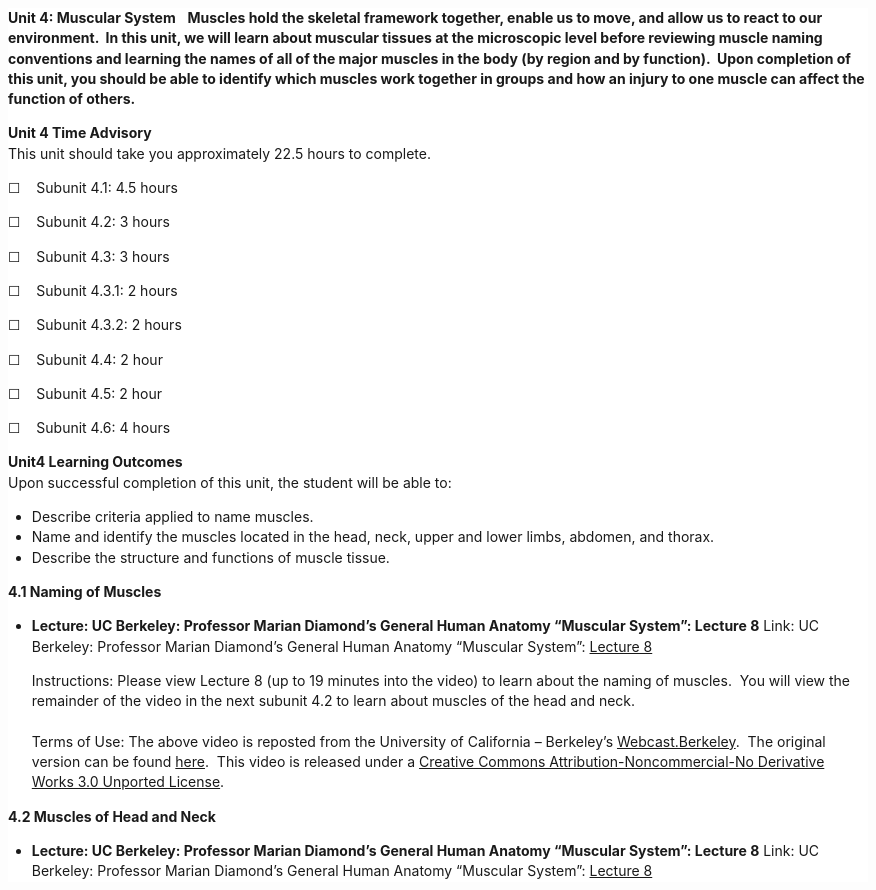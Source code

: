 **Unit 4: Muscular System** <span id="4"></span> 
**Muscles hold the skeletal framework together, enable us to move, and
allow us to react to our environment.  In this unit, we will learn about
muscular tissues at the microscopic level before reviewing muscle naming
conventions and learning the names of all of the major muscles in the
body (by region and by function).  Upon completion of this unit, you
should be able to identify which muscles work together in groups and how
an injury to one muscle can affect the function of others.**

**Unit 4 Time Advisory**  
This unit should take you approximately 22.5 hours to complete.  
  
 ☐    Subunit 4.1: 4.5 hours  
  
 ☐    Subunit 4.2: 3 hours  
  
 ☐    Subunit 4.3: 3 hours

☐    Subunit 4.3.1: 2 hours

☐    Subunit 4.3.2: 2 hours

☐    Subunit 4.4: 2 hour  
  
 ☐    Subunit 4.5: 2 hour  
  
 ☐    Subunit 4.6: 4 hours

**Unit4 Learning Outcomes**  
Upon successful completion of this unit, the student will be able to:  
-   Describe criteria applied to name muscles.
-   Name and identify the muscles located in the head, neck, upper and
    lower limbs, abdomen, and thorax.
-   Describe the structure and functions of muscle tissue.

**4.1 Naming of Muscles** <span id="4.1"></span> 
-   **Lecture: UC Berkeley: Professor Marian Diamond’s General Human
    Anatomy “Muscular System”: Lecture 8**
    Link: UC Berkeley: Professor Marian Diamond’s General Human Anatomy
    “Muscular System”: [Lecture
    8](http://www.youtube.com/watch?v=A_yWLwbZYUk)  
      
     Instructions: Please view Lecture 8 (up to 19 minutes into the
    video) to learn about the naming of muscles.  You will view the
    remainder of the video in the next subunit 4.2 to learn about
    muscles of the head and neck.  
        
     Terms of Use: The above video is reposted from the University of
    California – Berkeley’s
    [Webcast.Berkeley](http://webcast.berkeley.edu/).  The original
    version can be
    found [here](http://www.youtube.com/watch?v=TpQ1S7ARs-k).  This
    video is released under a [Creative Commons
    Attribution-Noncommercial-No Derivative Works 3.0 Unported
    License](http://creativecommons.org/licenses/by-nc-nd/3.0/).  

**4.2 Muscles of Head and Neck** <span id="4.2"></span> 
-   **Lecture: UC Berkeley: Professor Marian Diamond’s General Human
    Anatomy “Muscular System”: Lecture 8**
    Link: UC Berkeley: Professor Marian Diamond’s General Human Anatomy
    “Muscular System”: [Lecture
    8](http://www.youtube.com/watch?v=A_yWLwbZYUk)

########################################

- **GOAL OF THE EXERCISE**
Produce the material above again in full, with identical lines and no pictures.

- **THE COMPLETED TASK**
Source code

: **Unit 4: Muscular System** <span id="4"></span> 
**Muscles hold the skeletal framework together, enable us to move, and
allow us to react to our environment.  In this unit, we will learn about
muscular tissues at the microscopic level before reviewing muscle naming
conventions and learning the names of all of the major muscles in the
body (by region and by function).  Upon completion of this unit, you
should be able to identify which muscles work together in groups and how
an injury to one muscle can affect the function of others.**

**Unit 4 Time Advisory**  
This unit should take you approximately 22.5 hours to complete.  
  
 ☐    Subunit 4.1: 4.5 hours  
  
 ☐    Subunit 4.2: 3 hours  
  
 ☐    Subunit 4.3: 3 hours

☐    Subunit 4.3.1: 2 hours

☐    Subunit 4.3.2: 2 hours

☐    Subunit 4.4: 2 hour  
  
 ☐    Subunit 4.5: 2 hour  
  
 ☐    Subunit 4.6: 4 hours

**Unit4 Learning Outcomes**  
Upon successful completion of this unit, the student will be able to:  
-   Describe criteria applied to name muscles.
-   Name and identify the muscles located in the head, neck, upper and
    lower limbs, abdomen, and thorax.
-   Describe the structure and functions of muscle tissue.

**4.1 Naming of Muscles** <span id="4.1"></span> 
-   **Lecture: UC Berkeley: Professor Marian Diamond’s General Human
    Anatomy “Muscular System”: Lecture 8**
    Link: UC Berkeley: Professor Marian Diamond’s General Human Anatomy
    “Muscular System”: [Lecture
    8](http://www.youtube.com/watch?v=A_yWLwbZYUk)  
      
     Instructions: Please view Lecture 8 (up to 19 minutes into the
    video) to learn about the naming of muscles.  You will view the
    remainder of the video in the next subunit 4.2 to learn about
    muscles of the head and neck.  
        
     Terms of Use: The above video is reposted from the University of
    California – Berkeley’s
    [Webcast.Berkeley](http://webcast.berkeley.edu/).  The original
    version can be
    found [here](http://www.youtube.com/watch?v=TpQ1S7ARs-k).  This
    video is released under a [Creative Commons
    Attribution-Noncommercial-No Derivative Works 3.0 Unported
    License](http://creativecommons.org/licenses/by-nc-nd/3.0/).  

**4.2 Muscles of Head and Neck** <span id="4.2"></span> 
-   **Lecture: UC Berkeley: Professor Marian Diamond’s General Human
    Anatomy “Muscular System”: Lecture 8**
    Link: UC Berkeley: Professor Marian Diamond’s General Human Anatomy
    “Muscular System”: [Lecture
    8](http://www.youtube.com/watch?v=A_yWLwbZYUk)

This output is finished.